Stating its case, IOPI has highlighted the importance of physics to Northern Ireland:

• Physics-based industries in Northern Ireland provide over 27,000 jobs, particularly in high-tech manufacturing and engineering. However NI lags behind the rest of the UK, where these sectors account for over 50% of manufacturing gross value added, compared with only 25% in NI. The next executive should work with industry to review the manufacturing base and identify opportunities for growth

• To grow the NI physics base, investment is needed in all areas of physics education, from primary to university

• At primary level, science is delivered as part of a wider curriculum alongside history and geography and there is no statutory duty on teachers to teach these subjects equally. The next executive should explore ways to reintroduce a separate science subject into the primary school curriculum

• Students who study physics in school are in high demand.
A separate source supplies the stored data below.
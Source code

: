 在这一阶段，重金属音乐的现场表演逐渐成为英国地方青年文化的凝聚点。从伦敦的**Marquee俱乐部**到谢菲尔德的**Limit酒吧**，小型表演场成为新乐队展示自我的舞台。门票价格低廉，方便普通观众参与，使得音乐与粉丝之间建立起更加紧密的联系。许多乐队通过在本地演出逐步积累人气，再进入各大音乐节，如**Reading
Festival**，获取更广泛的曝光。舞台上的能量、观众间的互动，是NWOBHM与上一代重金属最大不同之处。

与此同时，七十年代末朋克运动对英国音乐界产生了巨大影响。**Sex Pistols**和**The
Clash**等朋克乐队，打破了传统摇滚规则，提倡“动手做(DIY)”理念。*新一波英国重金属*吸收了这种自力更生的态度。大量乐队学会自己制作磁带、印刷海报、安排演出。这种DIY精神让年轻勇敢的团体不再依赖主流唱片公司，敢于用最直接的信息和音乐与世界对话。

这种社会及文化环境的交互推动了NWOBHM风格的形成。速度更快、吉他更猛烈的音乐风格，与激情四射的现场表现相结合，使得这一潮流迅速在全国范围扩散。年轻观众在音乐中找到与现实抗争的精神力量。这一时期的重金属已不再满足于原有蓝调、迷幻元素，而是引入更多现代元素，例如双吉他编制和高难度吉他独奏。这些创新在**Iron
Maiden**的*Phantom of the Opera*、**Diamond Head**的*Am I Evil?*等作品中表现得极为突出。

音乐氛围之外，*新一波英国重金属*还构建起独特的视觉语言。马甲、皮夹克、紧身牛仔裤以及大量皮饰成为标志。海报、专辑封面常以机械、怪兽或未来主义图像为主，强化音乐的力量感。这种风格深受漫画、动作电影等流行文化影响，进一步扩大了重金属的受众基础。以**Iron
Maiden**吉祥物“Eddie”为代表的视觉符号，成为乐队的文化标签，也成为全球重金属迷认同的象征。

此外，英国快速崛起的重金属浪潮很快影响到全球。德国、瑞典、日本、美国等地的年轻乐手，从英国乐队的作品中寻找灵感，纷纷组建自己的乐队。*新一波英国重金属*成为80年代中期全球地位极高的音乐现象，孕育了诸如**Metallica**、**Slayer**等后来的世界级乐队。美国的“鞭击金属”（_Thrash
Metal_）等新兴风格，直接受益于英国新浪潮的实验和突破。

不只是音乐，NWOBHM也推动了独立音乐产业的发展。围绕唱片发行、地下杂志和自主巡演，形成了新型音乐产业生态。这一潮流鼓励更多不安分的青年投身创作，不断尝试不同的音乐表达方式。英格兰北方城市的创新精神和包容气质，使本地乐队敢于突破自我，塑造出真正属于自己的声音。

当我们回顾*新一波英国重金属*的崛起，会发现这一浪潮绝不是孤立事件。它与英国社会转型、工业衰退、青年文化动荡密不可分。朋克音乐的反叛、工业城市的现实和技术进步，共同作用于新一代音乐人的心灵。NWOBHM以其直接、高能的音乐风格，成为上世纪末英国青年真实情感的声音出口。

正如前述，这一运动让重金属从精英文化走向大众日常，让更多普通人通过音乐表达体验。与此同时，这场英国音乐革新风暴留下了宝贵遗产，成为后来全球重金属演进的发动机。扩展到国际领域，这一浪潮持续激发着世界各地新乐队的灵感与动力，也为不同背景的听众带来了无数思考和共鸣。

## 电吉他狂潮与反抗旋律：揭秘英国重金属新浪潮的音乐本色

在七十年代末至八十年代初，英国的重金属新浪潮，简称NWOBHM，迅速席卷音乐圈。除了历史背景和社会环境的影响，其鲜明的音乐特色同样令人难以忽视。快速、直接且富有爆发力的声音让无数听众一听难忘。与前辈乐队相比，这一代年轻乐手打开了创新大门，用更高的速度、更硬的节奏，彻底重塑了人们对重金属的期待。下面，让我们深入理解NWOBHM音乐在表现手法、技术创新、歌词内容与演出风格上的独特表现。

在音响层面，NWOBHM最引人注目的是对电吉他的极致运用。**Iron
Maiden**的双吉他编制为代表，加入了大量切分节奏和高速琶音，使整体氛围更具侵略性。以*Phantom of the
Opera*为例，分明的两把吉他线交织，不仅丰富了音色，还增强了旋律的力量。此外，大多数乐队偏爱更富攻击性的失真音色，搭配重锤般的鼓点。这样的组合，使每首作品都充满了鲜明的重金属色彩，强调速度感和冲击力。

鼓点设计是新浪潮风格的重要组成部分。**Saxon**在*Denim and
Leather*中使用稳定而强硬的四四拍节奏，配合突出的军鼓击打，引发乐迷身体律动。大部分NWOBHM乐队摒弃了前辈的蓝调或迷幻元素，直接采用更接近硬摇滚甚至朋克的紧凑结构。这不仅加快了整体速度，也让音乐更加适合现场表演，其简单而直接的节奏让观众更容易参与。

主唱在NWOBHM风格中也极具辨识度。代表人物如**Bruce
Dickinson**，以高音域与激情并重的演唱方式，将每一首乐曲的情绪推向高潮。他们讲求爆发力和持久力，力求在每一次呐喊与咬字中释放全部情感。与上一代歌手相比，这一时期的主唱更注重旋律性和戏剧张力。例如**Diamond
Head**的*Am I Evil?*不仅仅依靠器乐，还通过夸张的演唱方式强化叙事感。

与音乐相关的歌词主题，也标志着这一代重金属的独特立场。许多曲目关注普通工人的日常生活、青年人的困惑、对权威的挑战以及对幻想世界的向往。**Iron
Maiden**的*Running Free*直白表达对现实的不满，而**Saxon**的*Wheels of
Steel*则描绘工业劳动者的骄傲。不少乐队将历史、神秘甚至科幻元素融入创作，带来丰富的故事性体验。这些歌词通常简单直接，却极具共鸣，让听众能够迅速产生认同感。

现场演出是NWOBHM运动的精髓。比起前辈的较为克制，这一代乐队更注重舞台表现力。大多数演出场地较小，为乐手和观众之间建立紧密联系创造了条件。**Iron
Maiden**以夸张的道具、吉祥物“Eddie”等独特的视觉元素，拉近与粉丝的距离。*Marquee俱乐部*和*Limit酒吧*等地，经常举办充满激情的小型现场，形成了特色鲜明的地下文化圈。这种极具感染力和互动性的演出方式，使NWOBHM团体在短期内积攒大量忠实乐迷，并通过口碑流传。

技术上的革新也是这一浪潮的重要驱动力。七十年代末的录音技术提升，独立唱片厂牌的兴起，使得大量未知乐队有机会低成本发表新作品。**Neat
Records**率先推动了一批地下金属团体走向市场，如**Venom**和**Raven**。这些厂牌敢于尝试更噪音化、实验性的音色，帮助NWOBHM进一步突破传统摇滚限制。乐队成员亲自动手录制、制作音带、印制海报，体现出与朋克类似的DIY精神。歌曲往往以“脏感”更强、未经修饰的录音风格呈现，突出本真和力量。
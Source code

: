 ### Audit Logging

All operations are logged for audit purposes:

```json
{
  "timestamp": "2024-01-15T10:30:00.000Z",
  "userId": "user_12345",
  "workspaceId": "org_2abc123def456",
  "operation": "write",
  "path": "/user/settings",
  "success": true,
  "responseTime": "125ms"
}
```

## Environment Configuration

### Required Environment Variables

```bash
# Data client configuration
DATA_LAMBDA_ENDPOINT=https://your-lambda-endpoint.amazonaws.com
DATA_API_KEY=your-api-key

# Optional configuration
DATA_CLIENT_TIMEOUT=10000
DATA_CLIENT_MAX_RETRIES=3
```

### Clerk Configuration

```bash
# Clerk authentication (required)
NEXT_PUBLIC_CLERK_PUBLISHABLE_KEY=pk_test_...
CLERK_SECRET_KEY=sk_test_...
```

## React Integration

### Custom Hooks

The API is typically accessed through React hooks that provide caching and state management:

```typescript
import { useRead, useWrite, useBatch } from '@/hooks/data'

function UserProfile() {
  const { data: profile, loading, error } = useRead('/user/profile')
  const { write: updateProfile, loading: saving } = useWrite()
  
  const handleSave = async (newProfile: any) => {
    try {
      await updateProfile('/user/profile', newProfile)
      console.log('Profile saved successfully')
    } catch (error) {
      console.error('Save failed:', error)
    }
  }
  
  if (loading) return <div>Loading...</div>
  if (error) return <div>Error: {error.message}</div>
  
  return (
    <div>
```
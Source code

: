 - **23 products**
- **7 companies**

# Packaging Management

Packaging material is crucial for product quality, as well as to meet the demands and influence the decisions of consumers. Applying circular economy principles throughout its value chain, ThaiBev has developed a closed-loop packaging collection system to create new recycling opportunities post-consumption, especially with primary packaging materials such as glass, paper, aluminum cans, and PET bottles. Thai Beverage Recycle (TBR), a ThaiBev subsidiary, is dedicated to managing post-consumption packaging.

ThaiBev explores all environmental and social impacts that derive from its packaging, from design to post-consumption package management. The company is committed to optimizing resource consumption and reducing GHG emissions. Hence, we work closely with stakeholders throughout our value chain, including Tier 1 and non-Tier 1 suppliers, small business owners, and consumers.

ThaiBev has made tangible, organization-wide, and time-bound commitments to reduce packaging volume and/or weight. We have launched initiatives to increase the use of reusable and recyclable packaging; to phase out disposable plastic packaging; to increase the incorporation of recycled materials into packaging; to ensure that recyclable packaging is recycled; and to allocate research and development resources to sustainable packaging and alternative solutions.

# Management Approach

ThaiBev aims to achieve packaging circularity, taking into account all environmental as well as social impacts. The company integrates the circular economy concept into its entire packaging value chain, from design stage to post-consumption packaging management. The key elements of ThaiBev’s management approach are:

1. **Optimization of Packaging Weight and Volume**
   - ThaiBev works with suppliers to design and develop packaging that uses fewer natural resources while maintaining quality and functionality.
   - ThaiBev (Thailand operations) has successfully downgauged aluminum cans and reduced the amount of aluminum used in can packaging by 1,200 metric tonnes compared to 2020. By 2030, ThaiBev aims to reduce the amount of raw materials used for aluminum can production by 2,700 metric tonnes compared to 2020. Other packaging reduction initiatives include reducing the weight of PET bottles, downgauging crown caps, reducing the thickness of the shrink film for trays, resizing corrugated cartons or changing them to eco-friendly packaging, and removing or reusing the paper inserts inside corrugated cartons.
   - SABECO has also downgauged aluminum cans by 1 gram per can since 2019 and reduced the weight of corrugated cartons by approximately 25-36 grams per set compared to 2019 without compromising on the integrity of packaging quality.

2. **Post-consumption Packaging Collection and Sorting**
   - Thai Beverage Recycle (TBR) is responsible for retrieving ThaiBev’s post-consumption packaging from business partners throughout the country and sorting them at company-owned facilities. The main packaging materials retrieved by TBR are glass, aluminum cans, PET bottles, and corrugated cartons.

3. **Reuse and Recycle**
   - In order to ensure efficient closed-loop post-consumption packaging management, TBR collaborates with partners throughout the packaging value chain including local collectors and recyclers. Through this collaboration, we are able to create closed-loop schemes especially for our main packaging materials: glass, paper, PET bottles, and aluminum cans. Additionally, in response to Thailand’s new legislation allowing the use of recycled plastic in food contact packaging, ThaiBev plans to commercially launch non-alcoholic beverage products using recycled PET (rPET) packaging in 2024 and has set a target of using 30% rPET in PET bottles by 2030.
However, more than half of all second-level schools do not have any students taking A-Level physics. The next executive should conduct a review to identify and tackle the barriers to physics becoming a realistic option to pursue at A-Level for all students

• Universities in NI train the next generation of STEM-skilled graduates and provide crucial support for business. However NI universities receive between £1,000 and £2,500 less per student than universities in England. The next executive should commit to closing this funding gap

Dr Mark Lang, Chairperson of the Institute of Physics in Ireland, commented: “Because of the importance of physics to the economy, it is vital that politicians address some of the major challenges that are being faced by all involved in physics in Northern Ireland. Many of these issues are interlinked and require measures across a number of government departments. It is vital that politicians and policy makers have access to independent evidence to inform their decision making. For this reason, IOP is calling for the appointment of a national STEM advisor as recommended by the 2009 Review of STEM. The problems in our schools and universities need to be addressed. We risk denying a generation the opportunity of developing skills they will need to drive economic growth in Ireland.”